◆ Task instructions
Please retype the listing below word for word and exclude its images.
——————————
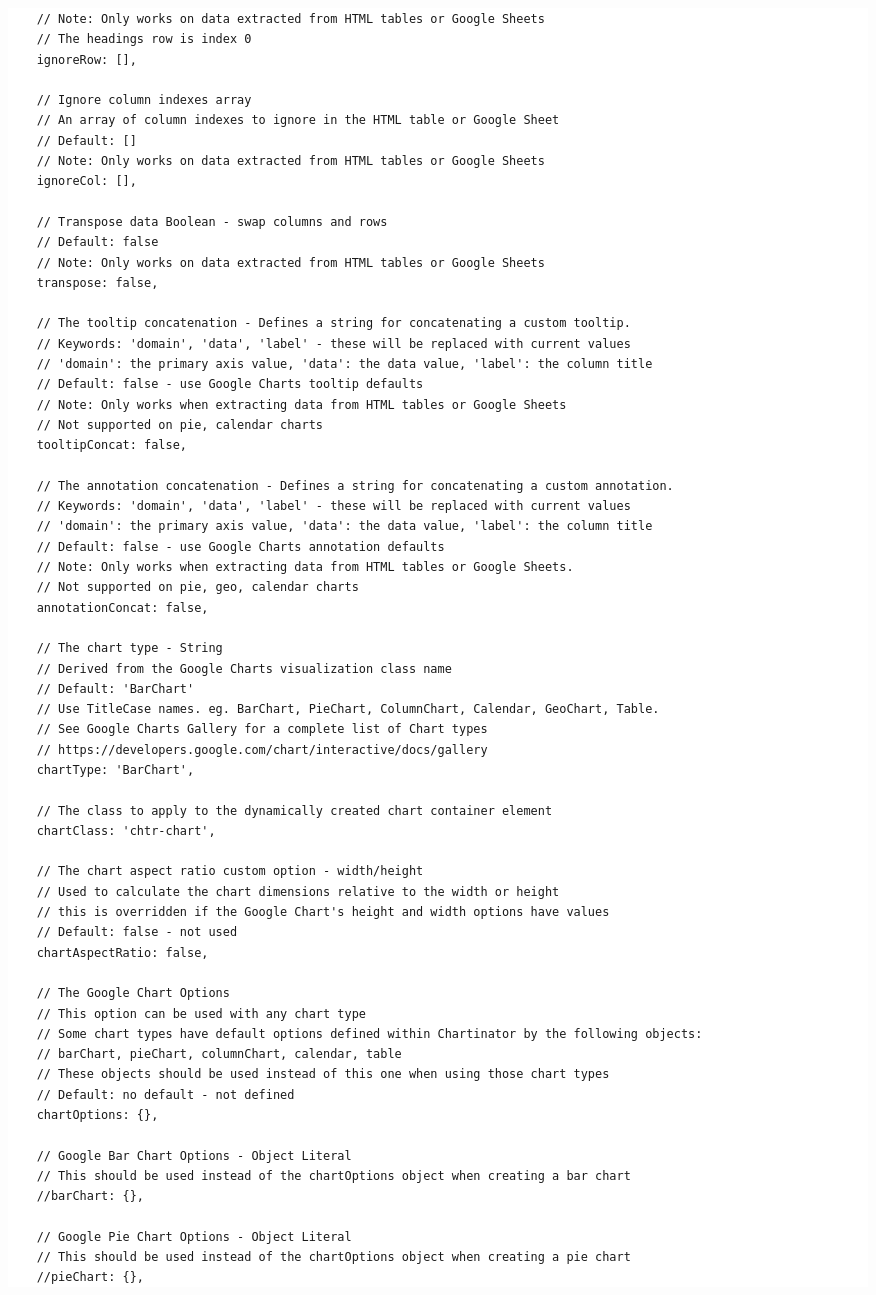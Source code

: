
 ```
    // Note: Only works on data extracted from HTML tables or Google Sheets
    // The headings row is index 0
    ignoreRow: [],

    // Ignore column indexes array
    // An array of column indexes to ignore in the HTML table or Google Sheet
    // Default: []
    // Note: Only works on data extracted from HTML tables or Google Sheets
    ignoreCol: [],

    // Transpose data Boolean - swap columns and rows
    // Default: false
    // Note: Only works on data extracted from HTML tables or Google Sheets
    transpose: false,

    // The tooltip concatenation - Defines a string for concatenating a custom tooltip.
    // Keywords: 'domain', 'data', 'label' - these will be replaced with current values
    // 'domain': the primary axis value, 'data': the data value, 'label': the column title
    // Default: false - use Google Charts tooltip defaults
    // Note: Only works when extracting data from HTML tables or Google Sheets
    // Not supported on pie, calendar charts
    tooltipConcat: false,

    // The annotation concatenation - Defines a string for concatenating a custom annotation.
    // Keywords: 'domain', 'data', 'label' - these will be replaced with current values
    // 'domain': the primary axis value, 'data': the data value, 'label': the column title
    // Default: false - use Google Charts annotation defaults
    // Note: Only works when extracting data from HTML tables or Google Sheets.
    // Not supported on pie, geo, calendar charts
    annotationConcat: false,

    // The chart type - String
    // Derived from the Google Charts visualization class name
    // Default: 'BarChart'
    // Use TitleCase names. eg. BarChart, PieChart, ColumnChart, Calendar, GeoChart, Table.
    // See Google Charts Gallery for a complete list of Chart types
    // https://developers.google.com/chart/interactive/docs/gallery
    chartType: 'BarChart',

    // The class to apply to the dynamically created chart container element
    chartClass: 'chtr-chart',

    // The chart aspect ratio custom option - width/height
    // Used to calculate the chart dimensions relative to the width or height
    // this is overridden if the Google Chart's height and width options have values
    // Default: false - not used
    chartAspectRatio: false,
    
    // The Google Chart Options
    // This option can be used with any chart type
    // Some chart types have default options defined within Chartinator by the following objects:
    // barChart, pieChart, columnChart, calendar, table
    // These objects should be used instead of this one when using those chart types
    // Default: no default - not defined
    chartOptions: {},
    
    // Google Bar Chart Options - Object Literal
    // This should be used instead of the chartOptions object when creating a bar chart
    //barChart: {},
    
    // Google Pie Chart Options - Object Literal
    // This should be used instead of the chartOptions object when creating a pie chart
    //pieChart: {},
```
——————————
◆ Written answer
Source code

:
 ```
    // Note: Only works on data extracted from HTML tables or Google Sheets
    // The headings row is index 0
    ignoreRow: [],

    // Ignore column indexes array
    // An array of column indexes to ignore in the HTML table or Google Sheet
    // Default: []
    // Note: Only works on data extracted from HTML tables or Google Sheets
    ignoreCol: [],

    // Transpose data Boolean - swap columns and rows
    // Default: false
    // Note: Only works on data extracted from HTML tables or Google Sheets
    transpose: false,

    // The tooltip concatenation - Defines a string for concatenating a custom tooltip.
    // Keywords: 'domain', 'data', 'label' - these will be replaced with current values
    // 'domain': the primary axis value, 'data': the data value, 'label': the column title
    // Default: false - use Google Charts tooltip defaults
    // Note: Only works when extracting data from HTML tables or Google Sheets
    // Not supported on pie, calendar charts
    tooltipConcat: false,

    // The annotation concatenation - Defines a string for concatenating a custom annotation.
    // Keywords: 'domain', 'data', 'label' - these will be replaced with current values
    // 'domain': the primary axis value, 'data': the data value, 'label': the column title
    // Default: false - use Google Charts annotation defaults
    // Note: Only works when extracting data from HTML tables or Google Sheets.
    // Not supported on pie, geo, calendar charts
    annotationConcat: false,

    // The chart type - String
    // Derived from the Google Charts visualization class name
    // Default: 'BarChart'
    // Use TitleCase names. eg. BarChart, PieChart, ColumnChart, Calendar, GeoChart, Table.
    // See Google Charts Gallery for a complete list of Chart types
    // https://developers.google.com/chart/interactive/docs/gallery
    chartType: 'BarChart',

    // The class to apply to the dynamically created chart container element
    chartClass: 'chtr-chart',

    // The chart aspect ratio custom option - width/height
    // Used to calculate the chart dimensions relative to the width or height
    // this is overridden if the Google Chart's height and width options have values
    // Default: false - not used
    chartAspectRatio: false,
    
    // The Google Chart Options
    // This option can be used with any chart type
    // Some chart types have default options defined within Chartinator by the following objects:
    // barChart, pieChart, columnChart, calendar, table
    // These objects should be used instead of this one when using those chart types
    // Default: no default - not defined
    chartOptions: {},
    
    // Google Bar Chart Options - Object Literal
    // This should be used instead of the chartOptions object when creating a bar chart
    //barChart: {},
    
    // Google Pie Chart Options - Object Literal
    // This should be used instead of the chartOptions object when creating a pie chart
    //pieChart: {},
```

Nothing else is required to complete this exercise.